After being tortured with calisthenics for part of the day, then, thinking they were done and eating a big meal, the contestants were told that they had to do squat thrusts until physically sick in a bizarre contest.
Well, it came down to Puder and Chris Nawrocki, with Puder totally getting the better of the physical routine. Angle, who had been berating all of them for the fact they were going to make a lot of money and never pay any dues, then told Nawrocki that he had "won" the contest and would get his "prize," -- his first ever WWE match, right there with Angle.
Angle took him down quickly, amateur style, then made him tap with a neck crank (illegal in amateur wrestling). Nawrocki, exhausted after all of his working out, was easy prey for Angle, who also broke Nawrocki's ribs. Angle then asked if anyone else wanted a shot, and Puder raised his hand. Puder, a former cagefighter, blocked Angle's first takedown attempt, and when Angle went for another go behind takedown near the ropes, Puder reached back, and hooked Angle in a Kimura arm-bar (which can totally tear out a shoulder). Angle, likely in unbelievable pain at this point, leaned back to pin Puder's shoulders to the mat for a three count (a win in amateur wrestling).
Despite the fact that Puder bridged up at two, the referee counted three anyway, likely saving Angle from having his shoulder torn up.
Angle was irate afterwards, got up and lectured Puder about the fact that the match was amateur wrestling and not UFC (funny because Angle used an illegal neck crank on Nawrocki and tried to guillotine Puder, which is also illegal in amateur. Puder left the ring with a big grin on his face, knowing he had schooled Angle on national television. WWE, of course, did not capitalize on this at all, and has actually downplayed it.
This is all strangely reminiscent of the WWE Brawl for All in 1998, which pitted superstars against each other in a combination of boxing and amateur wrestling. At the time, Steve 'Dr. Death' Williams was the one who everyone thought would destroy the competition, but was knocked out by Bart Gunn in a stunning defeat. WWE also failed to capitalize on that one although there was much less potential to do so than in this case.
There are two lessons here. One, don't let top talent shoot on national television, as anything can happen, and two, just because you didn't think of something, that doesn't make it any less of a great angle.

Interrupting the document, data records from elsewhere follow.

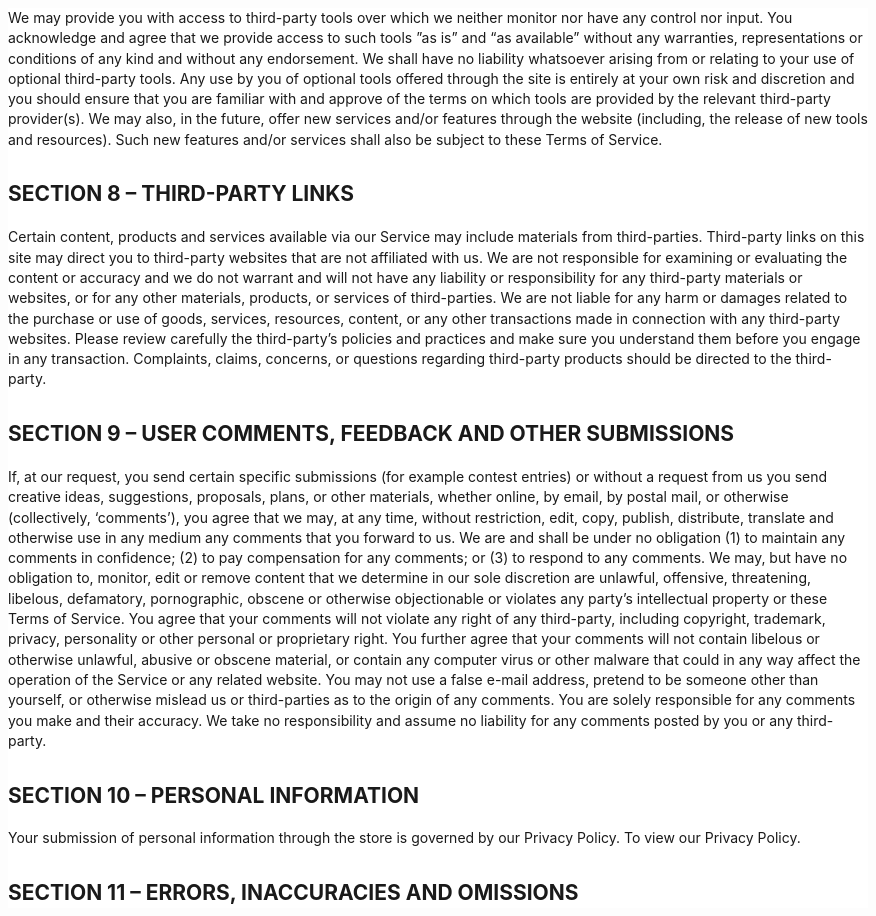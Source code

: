 We may provide you with access to third-party tools over which we neither monitor nor have any control nor input. You acknowledge and agree that we provide access to such tools ”as is” and “as available” without any warranties, representations or conditions of any kind and without any endorsement. We shall have no liability whatsoever arising from or relating to your use of optional third-party tools. Any use by you of optional tools offered through the site is entirely at your own risk and discretion and you should ensure that you are familiar with and approve of the terms on which tools are provided by the relevant third-party provider(s). We may also, in the future, offer new services and/or features through the website (including, the release of new tools and resources). Such new features and/or services shall also be subject to these Terms of Service.

SECTION 8 – THIRD-PARTY LINKS
-----------------------------

Certain content, products and services available via our Service may include materials from third-parties. Third-party links on this site may direct you to third-party websites that are not affiliated with us. We are not responsible for examining or evaluating the content or accuracy and we do not warrant and will not have any liability or responsibility for any third-party materials or websites, or for any other materials, products, or services of third-parties. We are not liable for any harm or damages related to the purchase or use of goods, services, resources, content, or any other transactions made in connection with any third-party websites. Please review carefully the third-party’s policies and practices and make sure you understand them before you engage in any transaction. Complaints, claims, concerns, or questions regarding third-party products should be directed to the third-party.

SECTION 9 – USER COMMENTS, FEEDBACK AND OTHER SUBMISSIONS
---------------------------------------------------------

If, at our request, you send certain specific submissions (for example contest entries) or without a request from us you send creative ideas, suggestions, proposals, plans, or other materials, whether online, by email, by postal mail, or otherwise (collectively, ‘comments’), you agree that we may, at any time, without restriction, edit, copy, publish, distribute, translate and otherwise use in any medium any comments that you forward to us. We are and shall be under no obligation (1) to maintain any comments in confidence; (2) to pay compensation for any comments; or (3) to respond to any comments. We may, but have no obligation to, monitor, edit or remove content that we determine in our sole discretion are unlawful, offensive, threatening, libelous, defamatory, pornographic, obscene or otherwise objectionable or violates any party’s intellectual property or these Terms of Service. You agree that your comments will not violate any right of any third-party, including copyright, trademark, privacy, personality or other personal or proprietary right. You further agree that your comments will not contain libelous or otherwise unlawful, abusive or obscene material, or contain any computer virus or other malware that could in any way affect the operation of the Service or any related website. You may not use a false e-mail address, pretend to be someone other than yourself, or otherwise mislead us or third-parties as to the origin of any comments. You are solely responsible for any comments you make and their accuracy. We take no responsibility and assume no liability for any comments posted by you or any third-party.

SECTION 10 – PERSONAL INFORMATION
---------------------------------

Your submission of personal information through the store is governed by our Privacy Policy. To view our Privacy Policy.

SECTION 11 – ERRORS, INACCURACIES AND OMISSIONS
-----------------------------------------------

K-5 News: WWE Survivor Series is today, and will be on at Garbonzos, right after the Sunday Night Sports Show with Joe Aiello and myself ... Ten WWE superstars were released this past week. Many, were not that much of a surprise, but some, like Billy Gunn, were. In Gunn's case it is not that they were doing a lot with him, but that he was one of the longest serving employees. With others, like Test, it was surprising due to the fact that he was out recovering from neck surgery and was fired over the phone by Johnny Ace.